# Work task:
Go to the line below containing "The two pipelines" and print exactly from there through the line containing "four step approach", both included. Print nothing else.

# Material provided:
[Start of Attachment]
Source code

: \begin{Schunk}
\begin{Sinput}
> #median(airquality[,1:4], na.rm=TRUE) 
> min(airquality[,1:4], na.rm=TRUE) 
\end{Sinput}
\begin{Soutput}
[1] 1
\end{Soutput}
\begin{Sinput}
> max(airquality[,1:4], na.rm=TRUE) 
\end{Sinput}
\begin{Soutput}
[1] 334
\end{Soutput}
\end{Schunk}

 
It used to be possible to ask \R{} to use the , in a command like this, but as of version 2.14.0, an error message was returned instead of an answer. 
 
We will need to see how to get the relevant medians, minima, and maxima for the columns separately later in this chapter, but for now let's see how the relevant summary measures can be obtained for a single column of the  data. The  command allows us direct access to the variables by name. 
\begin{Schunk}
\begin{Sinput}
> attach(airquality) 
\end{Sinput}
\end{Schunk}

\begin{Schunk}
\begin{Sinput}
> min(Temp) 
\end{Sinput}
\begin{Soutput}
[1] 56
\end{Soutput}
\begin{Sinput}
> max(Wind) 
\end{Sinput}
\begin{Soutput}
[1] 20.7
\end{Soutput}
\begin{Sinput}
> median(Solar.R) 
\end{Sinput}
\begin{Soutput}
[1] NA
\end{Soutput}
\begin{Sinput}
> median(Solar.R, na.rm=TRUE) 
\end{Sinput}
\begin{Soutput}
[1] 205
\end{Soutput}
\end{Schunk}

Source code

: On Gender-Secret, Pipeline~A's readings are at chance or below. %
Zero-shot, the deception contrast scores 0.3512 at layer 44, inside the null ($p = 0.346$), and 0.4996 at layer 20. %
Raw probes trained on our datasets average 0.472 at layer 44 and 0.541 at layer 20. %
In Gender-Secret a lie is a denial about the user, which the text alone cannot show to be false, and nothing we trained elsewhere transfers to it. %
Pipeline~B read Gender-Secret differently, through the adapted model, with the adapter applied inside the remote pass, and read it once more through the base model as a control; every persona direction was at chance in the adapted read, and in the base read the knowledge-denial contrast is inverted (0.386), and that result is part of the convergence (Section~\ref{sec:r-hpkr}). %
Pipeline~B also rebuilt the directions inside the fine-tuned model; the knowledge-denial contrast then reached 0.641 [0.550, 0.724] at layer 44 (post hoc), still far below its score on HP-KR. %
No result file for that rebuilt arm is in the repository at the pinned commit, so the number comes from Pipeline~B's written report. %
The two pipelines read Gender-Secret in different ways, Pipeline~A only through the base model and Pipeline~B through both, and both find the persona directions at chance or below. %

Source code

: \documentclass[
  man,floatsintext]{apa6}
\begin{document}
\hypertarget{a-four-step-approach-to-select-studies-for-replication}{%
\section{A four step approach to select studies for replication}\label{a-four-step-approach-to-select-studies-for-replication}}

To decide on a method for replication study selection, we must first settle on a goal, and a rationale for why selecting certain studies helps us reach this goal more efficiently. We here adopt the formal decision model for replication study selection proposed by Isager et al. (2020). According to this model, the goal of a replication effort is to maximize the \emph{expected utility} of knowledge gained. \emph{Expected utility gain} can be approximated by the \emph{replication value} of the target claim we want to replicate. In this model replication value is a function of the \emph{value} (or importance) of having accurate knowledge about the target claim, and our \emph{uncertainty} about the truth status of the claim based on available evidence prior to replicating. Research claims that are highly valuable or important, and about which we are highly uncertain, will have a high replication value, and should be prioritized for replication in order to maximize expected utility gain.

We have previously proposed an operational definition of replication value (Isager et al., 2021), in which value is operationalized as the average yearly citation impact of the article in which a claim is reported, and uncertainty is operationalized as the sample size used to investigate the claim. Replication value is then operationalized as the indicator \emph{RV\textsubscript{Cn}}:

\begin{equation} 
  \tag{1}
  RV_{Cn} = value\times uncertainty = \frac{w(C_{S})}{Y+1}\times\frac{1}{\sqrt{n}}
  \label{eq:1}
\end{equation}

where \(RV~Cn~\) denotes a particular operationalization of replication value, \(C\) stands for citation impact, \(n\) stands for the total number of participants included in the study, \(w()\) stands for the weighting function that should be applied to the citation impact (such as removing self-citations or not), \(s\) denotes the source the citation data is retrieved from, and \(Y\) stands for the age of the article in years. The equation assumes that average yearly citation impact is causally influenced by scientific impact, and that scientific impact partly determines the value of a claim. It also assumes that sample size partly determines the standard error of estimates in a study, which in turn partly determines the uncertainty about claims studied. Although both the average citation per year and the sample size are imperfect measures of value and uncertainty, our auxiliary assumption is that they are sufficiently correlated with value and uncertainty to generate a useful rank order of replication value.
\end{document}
[End of Attachment]
# Exercise solution:
The two pipelines read Gender-Secret in different ways, Pipeline~A only through the base model and Pipeline~B through both, and both find the persona directions at chance or below. %

Source code

: \documentclass[
  man,floatsintext]{apa6}
\begin{document}
\hypertarget{a-four-step-approach-to-select-studies-for-replication}{%
\section{A four step approach to select studies for replication}\label{a-four-step-approach-to-select-studies-for-replication}}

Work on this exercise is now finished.